WIOSNA
Piasek. W jej oczach, ustach, nosie, włosach. W każdym zagłębieniu ubrania, wciska się nawet do wnętrza butów. Ile mu to zajęło? Kilka sekund, jeden upadek? Pustynny pył powoli opada wokół nich, finiszuje ich nagłe pojawienie się pośrodku niczego, piasek znowu unosi się w górę w rytm chwiejnych kroków Doriana. Jego chrząszczący… chrypiący milionem małych kamyczków głos szybuje w powietrzu, ale nie dociera do przytkanych uszu Edel (nie jest też dla niech przeznaczony, bo cała uwaga chłopaka skupia się na ogromnym, śpiącym psie).

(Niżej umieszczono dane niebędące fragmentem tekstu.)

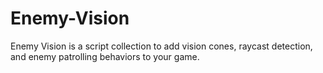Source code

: # Enemy-Vision
 Enemy Vision is a script collection to add vision cones, raycast detection, and enemy patrolling behaviors to your game.

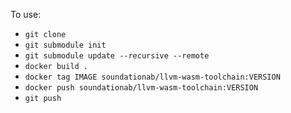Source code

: To use:
* ``git clone``
* ``git submodule init``
* ``git submodule update --recursive --remote``
* ``docker build .``
* ``docker tag IMAGE soundationab/llvm-wasm-toolchain:VERSION``
* ``docker push soundationab/llvm-wasm-toolchain:VERSION``
* ``git push``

Ze wszystkich miejsc musieli wylądować na pustyni. Ze wszystkich statków, bezludnych wysp, piwnicy czyjegoś domu. Cholera, mogli znaleźć się w środku dżungli albo w kanałach Nowego Jorku! Wszystko byłoby lepsze, wszędzie byłoby sobie łatwiej poradzić…! Suchość w ustach pojawia się nagle, Edel z truden przełyka ślinę, mruży oczy od słońca. Jej blada skóra za godzinę nabierze ślicznego koloru świeżego pomidora, bo nie potrafi sobie przypomnieć, czy posmarowała się rano kremem z filtrem. Dzisiaj rano jedyne, o czym pamiętała, to szepnąć słówko do miłej koleżanki, żeby pożyczyła jej swoje mocne perfumy.
Chwiejnie unosi się z klęczek, suche powietrze drapie ją w gardło z każdym wdechem.
— Nie ma niczego, czemu bym nie zaradziła, tak? — szepcze do siebie, wciąż ma nadzieję, że gdy zamruga i znowu uniesie głowę, znajdą się na plaży pełnej ludzi, a nie na wiejącym pustką morzu piasku.
— Już majaczysz? — rzuca któryś z braci, mało ją obchodzi, który.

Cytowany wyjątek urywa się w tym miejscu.